RIGA - The Riga International Airport is in a mess, and the airport's management has to explain the situation and straighten it out, said Saeima Economic, Agricultural, Environmental and Regional Policy Chairman Janis Vitenbergs (KPV LV).
He believes that the current situation at Riga International Airport is a mess and the situation should be resolved immediately. If not, this could affect the Riga Airport's leading role in the Baltic countries. Vitenbergs will therefore ask the airport management to explain the situation in person.
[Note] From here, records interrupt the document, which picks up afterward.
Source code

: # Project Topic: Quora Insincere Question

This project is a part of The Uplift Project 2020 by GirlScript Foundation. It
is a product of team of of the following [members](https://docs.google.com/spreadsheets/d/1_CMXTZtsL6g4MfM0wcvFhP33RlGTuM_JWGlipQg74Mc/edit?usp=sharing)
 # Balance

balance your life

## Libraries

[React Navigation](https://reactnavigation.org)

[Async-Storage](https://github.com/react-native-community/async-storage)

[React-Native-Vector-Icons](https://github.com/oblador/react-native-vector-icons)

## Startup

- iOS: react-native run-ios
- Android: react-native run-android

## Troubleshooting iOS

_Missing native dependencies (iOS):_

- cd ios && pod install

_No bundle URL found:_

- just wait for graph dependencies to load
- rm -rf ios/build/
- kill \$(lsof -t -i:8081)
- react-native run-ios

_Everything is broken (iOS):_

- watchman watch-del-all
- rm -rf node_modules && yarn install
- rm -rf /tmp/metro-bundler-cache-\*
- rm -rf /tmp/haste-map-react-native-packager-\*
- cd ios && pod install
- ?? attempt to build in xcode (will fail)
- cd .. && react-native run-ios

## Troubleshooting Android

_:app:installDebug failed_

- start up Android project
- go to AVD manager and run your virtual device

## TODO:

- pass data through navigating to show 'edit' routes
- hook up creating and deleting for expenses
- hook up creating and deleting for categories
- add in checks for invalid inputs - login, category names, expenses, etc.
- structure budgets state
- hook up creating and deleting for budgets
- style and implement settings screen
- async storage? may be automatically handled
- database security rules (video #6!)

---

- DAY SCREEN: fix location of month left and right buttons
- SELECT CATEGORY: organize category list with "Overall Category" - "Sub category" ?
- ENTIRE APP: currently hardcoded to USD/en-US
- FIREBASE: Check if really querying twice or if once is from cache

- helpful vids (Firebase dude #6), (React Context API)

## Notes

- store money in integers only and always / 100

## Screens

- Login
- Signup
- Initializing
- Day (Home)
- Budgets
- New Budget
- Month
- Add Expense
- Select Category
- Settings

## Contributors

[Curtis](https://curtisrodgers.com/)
"For years, the state has been working and making substantial investments in the airport's development, so it could provide the right conditions and be a leader among the Baltic airports. At the moment, the lines at the airport are just growing longer, and there are no indications that they will decrease. These lines have become a national problem that can affect the tourism industry and the country's reputation," Vitenbergs said.
If the airport's management fails to provide assurance that the situation will be resolved, the matter will already be reviewed by the Saeima Economic Committee, which has also received complaints from the tourism industry.
As reported, the airport's spokeswoman Laura Karnite told LETA that passengers often have to queue in long lines at the Riga Airport security control area because the flow of passengers significantly exceeds the capacity of the old airport terminal's public area.
Karnite explained that during the first nine months of this year the number of passengers arriving at the airport grew by nearly 11.5 percent against the same period a year ago. The airport handles an estimated 12,000 passengers a day, which is roughly 600 to 1,000 people per hour. Although the airport's security control area has been expanded in recent years and work is under way to provide more checkpoints, the current inflow of passengers still significantly exceeds the old terminal's capacity, the spokeswoman said.
She noted that the airport's security staff are doing everything they can to serve the passengers as quickly as possible, maintaining at the same time the highest security standards, because passengers' security is the main priority. Still passengers have to be prepared for the lines during the rush hours, she said.